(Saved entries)

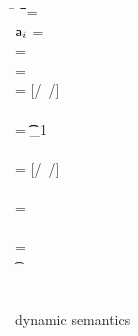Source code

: \documentclass{tex/llncs}
\begin{document}
%
\begin{figure}[!h]
\noindent\hrulefill


\medskip
\small

\begin{minipage}{\textwidth}
\small        
\begin{tabbing}
  \K\HS \New{} \HS\= \s~ \HS \=\Red\HS \= \K \HS\= \ap \HS\= \sp\HS \= \WHERE\HS\= \fresh\ap \HS\HS\HS\HS\HS\HS\HS\=  \sp = {\Map{}}
\\
\K\HS \FReadR\a{\f[i]} \> \s           \>\Red\>     \K \>$\a[i]$ \> \s  \> \WHERE \>\App\s\a=\obj{}
\\
\K\HS {\FWriteR\a{\f[i]}\ap} \> \s     \>\Red\>     \K \> \ap \> \sp \>  \WHERE \>\App\s\a=\obj{} \HS  \\ \> \> \> \> \> \> \> \sp = \Map{}
\\
\K\HS{\KCall\a\m\ap\t\tp} \> \s      \>\Red\>     \K \>  \ep \> \s \> \WHERE\> \ep = {[\a/\this~{\ap/\x}]\e} \HS \\ \> \> \> \> \> \> \> \Mdef\m{}\e\In \App\K\C  \\ \> \> \> \> \> \> \>  \App\s\a=\obj{} \> \StrSub {\emptyset}\K\t {\t_{1}} \\ 
\> \> \> \> \> \> \> \StrSub {\emptyset} \tp
\\
 \K\HS {\DynCall\a\m\ap}\> \s        \>\Red\>    \K \> \ep \> \s \>  \WHERE\> \ep = {[\a/\this~{\ap/\x}]\e}\HS \\ \> \> \> \> \> \> \> \Mdef\m\x\any\any\e \In \App\K\C \\ \> \> \> \> \> \> \> \App\s\a=\obj{} 
\\
 \K\HS {\SubCast \any\a} \> \s       \>\Red\>   \K \> \a \> \s
\\
 \K\HS {\SubCast \D\a} \> \s        \>\Red\>    \K \> \a \> \s \>  \WHERE\> \StrSub {\emptyset}\K\C \D \>\App\s\a=\obj{} 
\\
 \K\HS {\BehCast \t\a} \> \s         \>\Red\>   \Kp \> \ap \> \sp \> \WHERE\> \behcast \a\t\s\K \Kp\ap\sp    
\\
\K \HS \EM{\EE[\e]} \> \s            \>\Red\>   \Kp \> \EM{\EE[\ep]} \> \sp \> \WHERE \> \K~\e~\s \Red~\Kp~\ep~\sp
\end{tabbing}
\end{minipage}

\medskip

\hrulefill
\caption{\kafka dynamic semantics}\label{fig:semantics}
\end{figure}
\end{document}
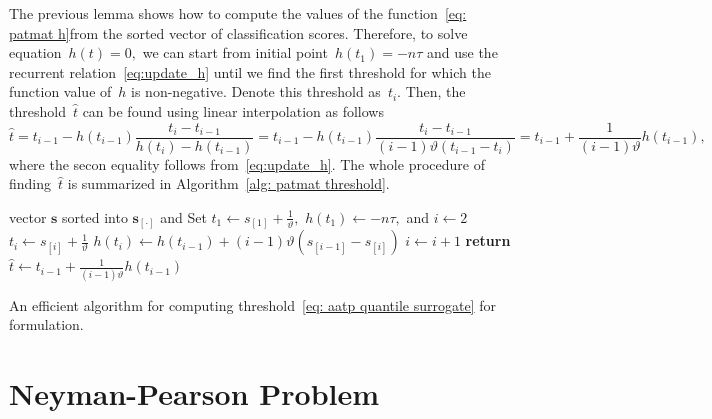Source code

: The previous lemma shows how to compute the values of the function~\eqref{eq: patmat h}from the sorted vector of classification scores. Therefore, to solve equation~$h(t) = 0,$ we can start from initial point~$h(t_{1}) = -n\tau$ and use the recurrent relation~\eqref{eq:update_h} until we find the first threshold for which the function value of~$h$ is non-negative. Denote this threshold as~$t_{i}.$ Then, the threshold~$\hat{t}$ can be found using linear interpolation as follows
\begin{equation*}
  \hat{t}
    = t_{i-1} - h(t_{i - 1})\frac{t_{i} - t_{i-1}}{h(t_{i}) - h(t_{i-1})}
    = t_{i-1} - h(t_{i - 1})\frac{t_{i} - t_{i-1}}{(i - 1) \vartheta(t_{i - 1} - t_{i})}
    = t_{i-1} + \frac{1}{(i - 1)\vartheta} h(t_{i - 1}),
\end{equation*}
where the secon equality follows from~\eqref{eq:update_h}. The whole procedure of finding~$\hat{t}$ is summarized in Algorithm~\ref{alg: patmat threshold}.

\begin{algorithm}
  \centering
  \begin{algorithmic}[1]
    \Require vector $\bm{s}$ sorted into $\bm{s}_{[\cdot]}$ and 
    \State Set $t_1 \gets s_{[1]}  + \frac{1}{\vartheta},$ $h(t_1) \gets -n\tau,$ and $i \gets 2$
      \State $t_i \gets s_{[i]}  + \frac{1}{\vartheta}$
      \State $h(t_i) \gets h(t_{i - 1}) + (i - 1) \vartheta(s_{[i - 1]} - s_{[i]})$  
      \State $i \gets i + 1$
    \EndWhile
    \State \textbf{return} $\hat{t} \gets t_{i-1} + \frac{1}{(i - 1)\vartheta} h(t_{i - 1})$
  \end{algorithmic}
  \caption{An efficient algorithm for computing threshold~\eqref{eq: aatp quantile surrogate} for \PatMat formulation.}
  \label{alg: patmat threshold}
\end{algorithm}

\section{Neyman-Pearson Problem}\label{sec: Neyman-Pearson}

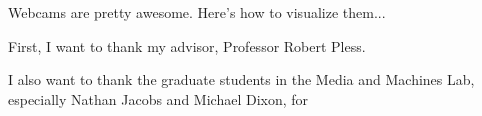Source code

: %

\begin{thesistitlepage}               %
\end{thesistitlepage}

\begin{thesisabstract}
Webcams are pretty awesome.  Here's how to visualize them...
\end{thesisabstract}

\begin{thesisacknowledgments}

First, I want to thank my advisor, Professor Robert Pless.

I also want to thank the graduate students in the Media and Machines Lab, especially Nathan Jacobs and Michael Dixon, for

\end{thesisacknowledgments}


\begin{singlespace}
\tableofcontents



\listoffigures
\end{singlespace}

DIRECTIONS FOR THIS TASK.
Your answer must be an exact repeat of the records above, with no pictures in it.

TASK RESPONSE.
Source code

: \documentclass{tex/llncs}
\begin{document}
%
\begin{figure}[!h]
\noindent\hrulefill


\medskip
\small

\begin{minipage}{\textwidth}
\small        
\begin{tabbing}
  \K\HS \New{} \HS\= \s~ \HS \=\Red\HS \= \K \HS\= \ap \HS\= \sp\HS \= \WHERE\HS\= \fresh\ap \HS\HS\HS\HS\HS\HS\HS\=  \sp = {\Map{}}
\\
\K\HS \FReadR\a{\f[i]} \> \s           \>\Red\>     \K \>$\a[i]$ \> \s  \> \WHERE \>\App\s\a=\obj{}
\\
\K\HS {\FWriteR\a{\f[i]}\ap} \> \s     \>\Red\>     \K \> \ap \> \sp \>  \WHERE \>\App\s\a=\obj{} \HS  \\ \> \> \> \> \> \> \> \sp = \Map{}
\\
\K\HS{\KCall\a\m\ap\t\tp} \> \s      \>\Red\>     \K \>  \ep \> \s \> \WHERE\> \ep = {[\a/\this~{\ap/\x}]\e} \HS \\ \> \> \> \> \> \> \> \Mdef\m{}\e\In \App\K\C  \\ \> \> \> \> \> \> \>  \App\s\a=\obj{} \> \StrSub {\emptyset}\K\t {\t_{1}} \\ 
\> \> \> \> \> \> \> \StrSub {\emptyset} \tp
\\
 \K\HS {\DynCall\a\m\ap}\> \s        \>\Red\>    \K \> \ep \> \s \>  \WHERE\> \ep = {[\a/\this~{\ap/\x}]\e}\HS \\ \> \> \> \> \> \> \> \Mdef\m\x\any\any\e \In \App\K\C \\ \> \> \> \> \> \> \> \App\s\a=\obj{} 
\\
 \K\HS {\SubCast \any\a} \> \s       \>\Red\>   \K \> \a \> \s
\\
 \K\HS {\SubCast \D\a} \> \s        \>\Red\>    \K \> \a \> \s \>  \WHERE\> \StrSub {\emptyset}\K\C \D \>\App\s\a=\obj{} 
\\
 \K\HS {\BehCast \t\a} \> \s         \>\Red\>   \Kp \> \ap \> \sp \> \WHERE\> \behcast \a\t\s\K \Kp\ap\sp    
\\
\K \HS \EM{\EE[\e]} \> \s            \>\Red\>   \Kp \> \EM{\EE[\ep]} \> \sp \> \WHERE \> \K~\e~\s \Red~\Kp~\ep~\sp
\end{tabbing}
\end{minipage}

\medskip

\hrulefill
\caption{\kafka dynamic semantics}\label{fig:semantics}
\end{figure}
\end{document}
Source code

: The previous lemma shows how to compute the values of the function~\eqref{eq: patmat h}from the sorted vector of classification scores. Therefore, to solve equation~$h(t) = 0,$ we can start from initial point~$h(t_{1}) = -n\tau$ and use the recurrent relation~\eqref{eq:update_h} until we find the first threshold for which the function value of~$h$ is non-negative. Denote this threshold as~$t_{i}.$ Then, the threshold~$\hat{t}$ can be found using linear interpolation as follows
\begin{equation*}
  \hat{t}
    = t_{i-1} - h(t_{i - 1})\frac{t_{i} - t_{i-1}}{h(t_{i}) - h(t_{i-1})}
    = t_{i-1} - h(t_{i - 1})\frac{t_{i} - t_{i-1}}{(i - 1) \vartheta(t_{i - 1} - t_{i})}
    = t_{i-1} + \frac{1}{(i - 1)\vartheta} h(t_{i - 1}),
\end{equation*}
where the secon equality follows from~\eqref{eq:update_h}. The whole procedure of finding~$\hat{t}$ is summarized in Algorithm~\ref{alg: patmat threshold}.

\begin{algorithm}
  \centering
  \begin{algorithmic}[1]
    \Require vector $\bm{s}$ sorted into $\bm{s}_{[\cdot]}$ and 
    \State Set $t_1 \gets s_{[1]}  + \frac{1}{\vartheta},$ $h(t_1) \gets -n\tau,$ and $i \gets 2$
      \State $t_i \gets s_{[i]}  + \frac{1}{\vartheta}$
      \State $h(t_i) \gets h(t_{i - 1}) + (i - 1) \vartheta(s_{[i - 1]} - s_{[i]})$  
      \State $i \gets i + 1$
    \EndWhile
    \State \textbf{return} $\hat{t} \gets t_{i-1} + \frac{1}{(i - 1)\vartheta} h(t_{i - 1})$
  \end{algorithmic}
  \caption{An efficient algorithm for computing threshold~\eqref{eq: aatp quantile surrogate} for \PatMat formulation.}
  \label{alg: patmat threshold}
\end{algorithm}

\section{Neyman-Pearson Problem}\label{sec: Neyman-Pearson}

Source code

: %

\begin{thesistitlepage}               %
\end{thesistitlepage}

\begin{thesisabstract}
Webcams are pretty awesome.  Here's how to visualize them...
\end{thesisabstract}

\begin{thesisacknowledgments}

First, I want to thank my advisor, Professor Robert Pless.

I also want to thank the graduate students in the Media and Machines Lab, especially Nathan Jacobs and Michael Dixon, for

\end{thesisacknowledgments}


\begin{singlespace}
\tableofcontents



\listoffigures
\end{singlespace}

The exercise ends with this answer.